Inflammatory Bowel Disease FAQ

 

What is inflammatory bowel disease?

Inflammatory bowel disease (IBD) is an umbrella term referring to certain chronic diseases that cause inflammation of the intestines. Crohn's disease and ulcerative colitis are the two terms most often assigned to the different types of IBD. Although they are different diseases with a variety of forms, each disease causes the destruction of the digestive system, producing a similar group of life-altering symptoms.

 

What is the difference between IBD and IBS?

Inflammatory bowel disease (IBD) is easily confused with another condition known as irritable bowel syndrome (IBS). As much as 25% of the population in the United States report symptoms of IBS, and up to 50% of patients seen by gastroenterologists have symptoms of IBS.

IBD and IBS have similar symptoms, particularly cramping and diarrhea, but the underlying disease process is quite different. IBD is inflammation or destruction of the bowel wall, which can lead to deep ulcerations (sores) and narrowing of the intestines. IBS is a disorder of the gastrointestinal (GI) tract for which no apparent cause can be found. A patient can possibly have both IBD and IBS.

 

What is the difference between Crohn's disease and ulcerative colitis?

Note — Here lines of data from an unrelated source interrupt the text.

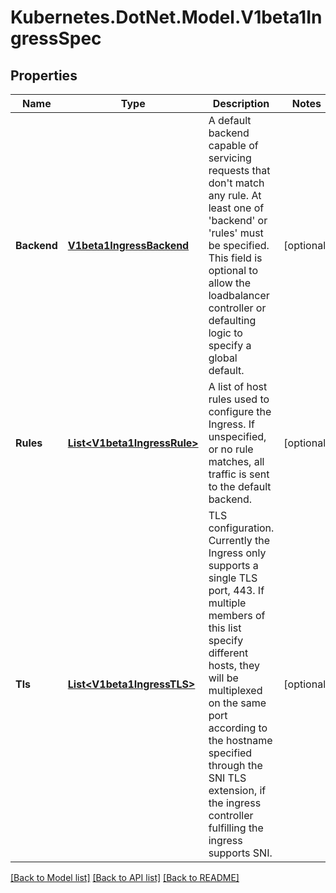 # Kubernetes.DotNet.Model.V1beta1IngressSpec
## Properties

Name | Type | Description | Notes
------------ | ------------- | ------------- | -------------
**Backend** | [**V1beta1IngressBackend**](V1beta1IngressBackend.md) | A default backend capable of servicing requests that don&#39;t match any rule. At least one of &#39;backend&#39; or &#39;rules&#39; must be specified. This field is optional to allow the loadbalancer controller or defaulting logic to specify a global default. | [optional] 
**Rules** | [**List&lt;V1beta1IngressRule&gt;**](V1beta1IngressRule.md) | A list of host rules used to configure the Ingress. If unspecified, or no rule matches, all traffic is sent to the default backend. | [optional] 
**Tls** | [**List&lt;V1beta1IngressTLS&gt;**](V1beta1IngressTLS.md) | TLS configuration. Currently the Ingress only supports a single TLS port, 443. If multiple members of this list specify different hosts, they will be multiplexed on the same port according to the hostname specified through the SNI TLS extension, if the ingress controller fulfilling the ingress supports SNI. | [optional] 

[[Back to Model list]](../README.md#documentation-for-models) [[Back to API list]](../README.md#documentation-for-api-endpoints) [[Back to README]](../README.md)

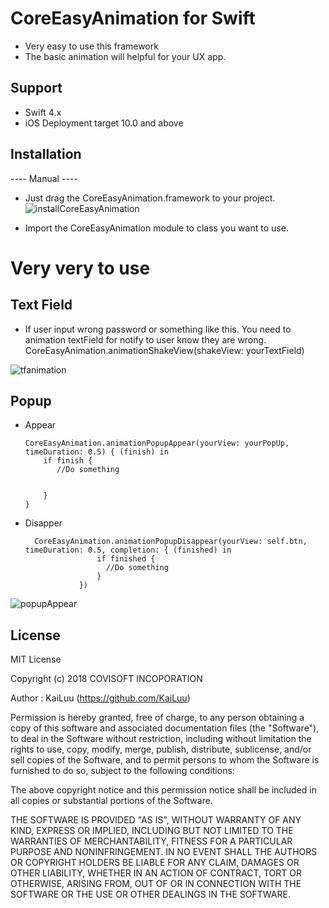 # CoreEasyAnimation for Swift
- Very easy to use this framework
- The basic animation will helpful for your UX app.

## Support
  - Swift 4.x
  - iOS Deployment target 10.0 and above
  
## Installation
---- Manual ----
- Just drag the CoreEasyAnimation.framework to your project.
![installCoreEasyAnimation](https://user-images.githubusercontent.com/20751724/57520002-d631be80-7346-11e9-9b09-689c584d8755.gif)

- Import the CoreEasyAnimation module to class you want to use.

# Very very to use 
## Text Field
  - If user input wrong password or something like this. You need to animation textField for notify to user know they are wrong.
             CoreEasyAnimation.animationShakeView(shakeView: yourTextField)
             
![tfanimation](https://user-images.githubusercontent.com/20751724/57522210-45f67800-734c-11e9-9081-2e0869d9cc74.gif)
## Popup
  - Appear

        CoreEasyAnimation.animationPopupAppear(yourView: yourPopUp, timeDuration: 0.5) { (finish) in
            if finish {
               //Do something
            
               
            }
        }
  - Disapper
  
          CoreEasyAnimation.animationPopupDisappear(yourView: self.btn, timeDuration: 0.5, completion: { (finished) in
                        if finished {
                          //Do something
                        }
                    })
        
 
 ![popupAppear](https://user-images.githubusercontent.com/20751724/57521604-f2cff580-734a-11e9-8ba5-9c0fee02356c.gif)

## License
MIT License

Copyright (c) 2018 COVISOFT INCOPORATION

Author :  KaiLuu (https://github.com/KaiLuu)

Permission is hereby granted, free of charge, to any person obtaining a copy
of this software and associated documentation files (the "Software"), to deal
in the Software without restriction, including without limitation the rights
to use, copy, modify, merge, publish, distribute, sublicense, and/or sell
copies of the Software, and to permit persons to whom the Software is
furnished to do so, subject to the following conditions:

The above copyright notice and this permission notice shall be included in all
copies or substantial portions of the Software.

THE SOFTWARE IS PROVIDED "AS IS", WITHOUT WARRANTY OF ANY KIND, EXPRESS OR
IMPLIED, INCLUDING BUT NOT LIMITED TO THE WARRANTIES OF MERCHANTABILITY,
FITNESS FOR A PARTICULAR PURPOSE AND NONINFRINGEMENT. IN NO EVENT SHALL THE
AUTHORS OR COPYRIGHT HOLDERS BE LIABLE FOR ANY CLAIM, DAMAGES OR OTHER
LIABILITY, WHETHER IN AN ACTION OF CONTRACT, TORT OR OTHERWISE, ARISING FROM,
OUT OF OR IN CONNECTION WITH THE SOFTWARE OR THE USE OR OTHER DEALINGS IN THE
SOFTWARE.
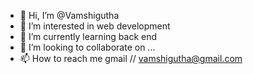 - 👋 Hi, I’m @Vamshigutha
- 👀 I’m interested in web development
- 🌱 I’m currently learning back end
- 💞️ I’m looking to collaborate on ...
- 📫 How to reach me gmail // vamshigutha@gmail.com
<!---
Vamshigutha/Vamshigutha is a ✨ special ✨ repository because its `README.md` (this file) appears on your GitHub profile.
You can click the Preview link to take a look at your changes.
--->
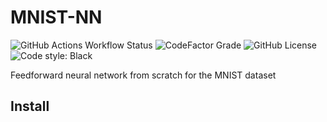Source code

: # MNIST-NN

![GitHub Actions Workflow Status](https://img.shields.io/github/actions/workflow/status/njbabani/MNIST-NN/.github%2Fworkflows%2Fpython-package-conda.yml?logo=github&style=flat-square)
![CodeFactor Grade](https://img.shields.io/codefactor/grade/github/njbabani/MNIST-NN?logo=codefactor&logoColor=white&style=flat-square)
![GitHub License](https://img.shields.io/github/license/njbabani/MNIST-NN?logo=apache&style=flat-square)
![Code style: Black](https://img.shields.io/badge/code%20style-black-000000.svg?style=flat-square)

Feedforward neural network from scratch for the MNIST dataset

## Install
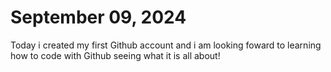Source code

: # September  09, 2024
Today i created my first Github account and i am looking foward to learning how to code with Github seeing what it is all about!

Crohn's disease can affect any part of the gastrointestinal tract, from the mouth to the anus. The inflammation of Crohn's disease can be patchy and noncontinuous and can deeply penetrate into the bowel wall. Even if the affected part of a Crohn's disease bowel is removed, the disease may recur.

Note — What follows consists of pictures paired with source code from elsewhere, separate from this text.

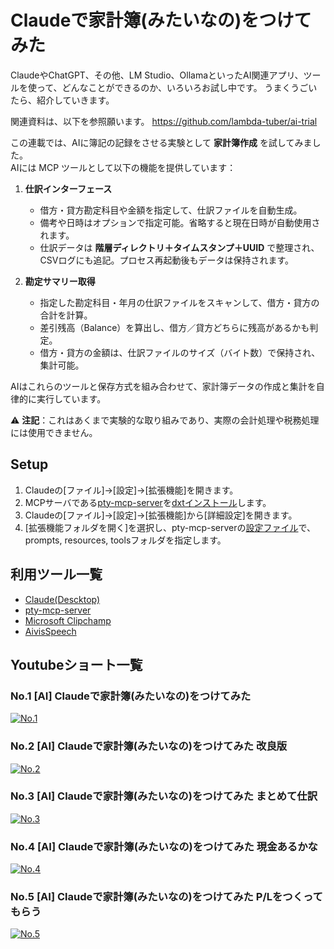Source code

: # Claudeで家計簿(みたいなの)をつけてみた

ClaudeやChatGPT、その他、LM Studio、OllamaといったAI関連アプリ、ツールを使って、どんなことができるのか、いろいろお試し中です。
うまくうごいたら、紹介していきます。

関連資料は、以下を参照願います。
https://github.com/lambda-tuber/ai-trial

この連載では、AIに簿記の記録をさせる実験として **家計簿作成** を試してみました。  
AIには MCP ツールとして以下の機能を提供しています：

1. **仕訳インターフェース**  
   - 借方・貸方勘定科目や金額を指定して、仕訳ファイルを自動生成。  
   - 備考や日時はオプションで指定可能。省略すると現在日時が自動使用されます。  
   - 仕訳データは **階層ディレクトリ＋タイムスタンプ＋UUID** で整理され、CSVログにも追記。プロセス再起動後もデータは保持されます。

2. **勘定サマリー取得**  
   - 指定した勘定科目・年月の仕訳ファイルをスキャンして、借方・貸方の合計を計算。  
   - 差引残高（Balance）を算出し、借方／貸方どちらに残高があるかも判定。  
   - 借方・貸方の金額は、仕訳ファイルのサイズ（バイト数）で保持され、集計可能。

AIはこれらのツールと保存方式を組み合わせて、家計簿データの作成と集計を自律的に実行しています。  

⚠️ **注記**：これはあくまで実験的な取り組みであり、実際の会計処理や税務処理には使用できません。


## Setup
1. Claudeの[ファイル]→[設定]→[拡張機能]を開きます。
2. MCPサーバである[pty-mcp-server](https://github.com/phoityne/pty-mcp-server)を[dxtインストール](https://github.com/phoityne/pms-dxt)します。 
3. Claudeの[ファイル]→[設定]→[拡張機能]から[詳細設定]を開きます。
4. [拡張機能フォルダを開く]を選択し、pty-mcp-serverの[設定ファイル](https://github.com/phoityne/pms-missions/blob/main/0001_default-assets/pty-mcp-server.yaml)で、prompts, resources, toolsフォルダを指定します。

## 利用ツール一覧
- [Claude(Descktop)](https://claude.ai/download)
- [pty-mcp-server](https://github.com/phoityne/pty-mcp-server)
- [Microsoft Clipchamp](https://apps.microsoft.com/detail/9p1j8s7ccwwt?hl=ja-JP&gl=JP)
- [AivisSpeech](https://aivis-project.com/)

## Youtubeショート一覧
### No.1 [AI] Claudeで家計簿(みたいなの)をつけてみた

[![No.1](https://img.youtube.com/vi/1Gb_H-ES_bY/maxresdefault.jpg)](https://youtube.com/shorts/1Gb_H-ES_bY)

### No.2 [AI] Claudeで家計簿(みたいなの)をつけてみた 改良版

[![No.2](https://img.youtube.com/vi/wKDSnlEK1YU/maxresdefault.jpg)](https://youtube.com/shorts/wKDSnlEK1YU)

### No.3 [AI] Claudeで家計簿(みたいなの)をつけてみた まとめて仕訳

[![No.3](https://img.youtube.com/vi/zBnCXTHS7Ms/maxresdefault.jpg)](https://youtube.com/shorts/zBnCXTHS7Ms)

### No.4 [AI] Claudeで家計簿(みたいなの)をつけてみた 現金あるかな

[![No.4](https://img.youtube.com/vi/0_KedOvhN7I/maxresdefault.jpg)](https://youtube.com/shorts/0_KedOvhN7I)

### No.5 [AI] Claudeで家計簿(みたいなの)をつけてみた P/Lをつくってもらう

[![No.5](https://img.youtube.com/vi/cdI5DQN_nS8/maxresdefault.jpg)](https://youtube.com/shorts/cdI5DQN_nS8)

Ulcerative colitis differs in that it affects only the colon. The inflammation does not go past the inner layer of the bowel wall. Ulcerative colitis can be limited to the rectum or can extend further up the large bowel. In some cases, it can affect the entire colon. The inflammation of ulcerative colitis is continuous, not patchy. Ulcerative colitis can be completely cured by surgical removal of the colon and rectum.

 

Does what I eat matter?

While little evidence exists that any particular food has a role in causing IBD, good nutrition is very important. A well-balanced diet helps make sure that patients get all the nutrients they need. Sometimes IBD reduces the body's ability to absorb necessary nutrients. In certain circumstances, IBD may be improved with diet restrictions, which should be discussed with a physician or a dietitian.

 

Is IBD a genetically inherited disease?

Approximately 25% of IBD patients have a direct relative who also has the disease, leading scientists to believe that it may be hereditary. A responsible gene, however, has not yet been identified. IBD affects men and women equally and can occur at any age, from young children to the elderly. Regionally, the diseases are most often found in the United States, Canada and Europe, although the number of cases is rising in the industrialized parts of Asia. Jewish Americans are four to five times more likely to develop IBD than the population as a whole.